Rockville doctor shares Haiti experience with upcounty group
Sheehan plans to return to Haiti in 2011
The pictures were chilling: Haitians learning to live without their amputated limbs.
Julie Andre, 24, of Gaithersburg, watched the photos taken by Dr. Terrence Sheehan and other volunteers flash onto a large projector screen Monday night. Sheehan, chief medical officer of Adventist Rehabilitation Hospital of Maryland in Rockville shared the images with about a dozen people at the Upcounty Health Care Alliance, including Andre.
"I was glad he came here to share his experiences and pictures," Andre said after the meeting at the Germantown Library. "We need more people volunteering around the world and in our communities."
A team of eight, including physical and occupational therapists and nurses from the Rockville rehabilitation hospital, traveled to Haiti on March 12 for 10 days to help some of the people injured in the January earthquake.
The team from Montgomery County used vacation time to make the mission trip to physically rehabilitate Haitians, Sheehan said. He had been to Haiti several times before the earthquake and plans to return in 2011 to help more Haitians who lost limbs and suffered spinal cord injuries in the earthquake.
Sheehan was approached about forming the team by the nonprofit Project Medishare for Haiti, he said.
The bright lights, state of the art medical equipment and sturdy building Sheehan is used to working in were replaced in Haiti by blackouts, makeshift wheelchairs and tents.
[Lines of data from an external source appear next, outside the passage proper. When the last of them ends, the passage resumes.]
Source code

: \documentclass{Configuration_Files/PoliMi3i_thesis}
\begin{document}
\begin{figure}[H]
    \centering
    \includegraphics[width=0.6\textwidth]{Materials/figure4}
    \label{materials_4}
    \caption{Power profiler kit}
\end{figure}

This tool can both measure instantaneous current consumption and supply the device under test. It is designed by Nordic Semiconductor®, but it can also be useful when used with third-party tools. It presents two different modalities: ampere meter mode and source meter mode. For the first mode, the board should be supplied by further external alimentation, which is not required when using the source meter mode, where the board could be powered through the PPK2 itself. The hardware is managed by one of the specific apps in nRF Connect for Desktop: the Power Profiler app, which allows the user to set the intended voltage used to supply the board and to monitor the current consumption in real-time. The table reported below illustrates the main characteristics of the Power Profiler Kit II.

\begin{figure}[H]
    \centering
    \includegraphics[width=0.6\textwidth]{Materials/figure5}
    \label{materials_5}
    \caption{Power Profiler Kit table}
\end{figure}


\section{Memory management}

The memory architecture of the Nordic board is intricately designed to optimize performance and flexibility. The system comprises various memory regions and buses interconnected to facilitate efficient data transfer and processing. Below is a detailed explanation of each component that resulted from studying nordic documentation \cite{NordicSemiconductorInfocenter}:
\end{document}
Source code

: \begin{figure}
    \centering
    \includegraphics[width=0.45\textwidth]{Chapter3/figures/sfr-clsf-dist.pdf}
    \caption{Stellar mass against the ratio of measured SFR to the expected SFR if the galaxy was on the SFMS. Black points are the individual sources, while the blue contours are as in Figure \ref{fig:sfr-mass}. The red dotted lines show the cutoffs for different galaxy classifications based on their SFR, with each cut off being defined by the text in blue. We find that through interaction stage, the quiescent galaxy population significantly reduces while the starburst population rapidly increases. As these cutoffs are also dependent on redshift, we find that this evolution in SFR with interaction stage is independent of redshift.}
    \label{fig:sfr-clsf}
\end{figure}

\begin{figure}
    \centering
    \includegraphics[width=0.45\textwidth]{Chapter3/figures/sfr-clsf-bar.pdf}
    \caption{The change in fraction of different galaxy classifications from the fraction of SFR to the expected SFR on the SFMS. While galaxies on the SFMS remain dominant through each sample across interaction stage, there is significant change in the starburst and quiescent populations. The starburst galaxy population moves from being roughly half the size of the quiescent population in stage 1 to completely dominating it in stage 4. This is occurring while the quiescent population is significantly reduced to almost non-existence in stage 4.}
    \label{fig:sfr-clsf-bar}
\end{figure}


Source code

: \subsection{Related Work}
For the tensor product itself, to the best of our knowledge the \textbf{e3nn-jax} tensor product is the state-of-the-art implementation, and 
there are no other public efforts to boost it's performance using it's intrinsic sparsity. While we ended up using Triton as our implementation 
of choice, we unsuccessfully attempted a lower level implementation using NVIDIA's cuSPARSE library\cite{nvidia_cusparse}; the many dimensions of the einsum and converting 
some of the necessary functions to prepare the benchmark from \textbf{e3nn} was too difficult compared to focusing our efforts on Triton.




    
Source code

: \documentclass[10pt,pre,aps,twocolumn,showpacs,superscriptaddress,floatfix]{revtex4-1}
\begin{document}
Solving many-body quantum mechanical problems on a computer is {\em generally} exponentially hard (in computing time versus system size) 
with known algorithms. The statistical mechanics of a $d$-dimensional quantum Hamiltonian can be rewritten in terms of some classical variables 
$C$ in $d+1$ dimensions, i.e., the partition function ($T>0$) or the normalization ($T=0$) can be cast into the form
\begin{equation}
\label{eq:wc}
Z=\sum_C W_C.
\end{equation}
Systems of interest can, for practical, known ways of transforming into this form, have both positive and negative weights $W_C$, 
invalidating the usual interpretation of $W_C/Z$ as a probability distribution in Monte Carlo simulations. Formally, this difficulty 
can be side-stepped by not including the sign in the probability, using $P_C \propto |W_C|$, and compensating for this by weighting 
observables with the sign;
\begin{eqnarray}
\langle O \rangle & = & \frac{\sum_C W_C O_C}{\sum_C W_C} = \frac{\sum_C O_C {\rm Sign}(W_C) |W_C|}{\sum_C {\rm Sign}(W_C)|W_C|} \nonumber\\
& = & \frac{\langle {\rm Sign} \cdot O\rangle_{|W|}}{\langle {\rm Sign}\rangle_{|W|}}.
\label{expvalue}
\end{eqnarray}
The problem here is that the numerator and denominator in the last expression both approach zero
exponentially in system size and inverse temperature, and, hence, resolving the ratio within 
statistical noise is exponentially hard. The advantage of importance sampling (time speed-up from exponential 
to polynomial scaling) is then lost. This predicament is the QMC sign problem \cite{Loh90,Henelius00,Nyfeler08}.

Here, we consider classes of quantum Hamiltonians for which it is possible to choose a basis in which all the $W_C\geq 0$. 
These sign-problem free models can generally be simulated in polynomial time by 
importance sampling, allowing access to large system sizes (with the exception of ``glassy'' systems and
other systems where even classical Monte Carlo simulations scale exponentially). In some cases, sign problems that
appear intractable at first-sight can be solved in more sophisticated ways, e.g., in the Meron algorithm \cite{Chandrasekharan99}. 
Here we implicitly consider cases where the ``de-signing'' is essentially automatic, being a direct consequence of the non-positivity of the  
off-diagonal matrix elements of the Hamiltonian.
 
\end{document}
One photo showed a young Haitian boy in a wheelchair made of a plastic lawn chair, wheels from a bicycle and a shopping cart. This and other images of a nation getting by with the bare necessities are why Sheehan plans to go back and help.
"I had always gotten on a plane and gone down to Haiti for a week and that was it," Sheehan said. "Part of my work is taking care of people who are in need. This last trip was different."
Haitian native Matchelle Bristol accompanied Sheehan on the trip. Seeing her homeland in ruins was a sad moment for Bristol, 39, of Germantown, an admissions supervisor at the hospital. Translating Creole and English for doctors and patients was her main responsibility.
Bristol had to tell one woman that her 14-year-old daughter's leg would be amputated, she said. Other translators had previously told the woman her daughter only needed a small operation.
"You could see the sadness in the people's eyes," Bristol said by phone Monday. "It made me grateful for what I have."
U.S. Air donated airplane tickets for the recent trip, but Sheehan said he will not get donated tickets for his return in 2011. Instead he believes private donations and fundraisers will pay for his next trip.
Watching Haitians get by on very little after the earthquake is something Sheehan said he will always remember.
"It was a lesson about life. I was taken back by the despair," he said. "To think they are already in a land of poverty, now they will really be at the bottom."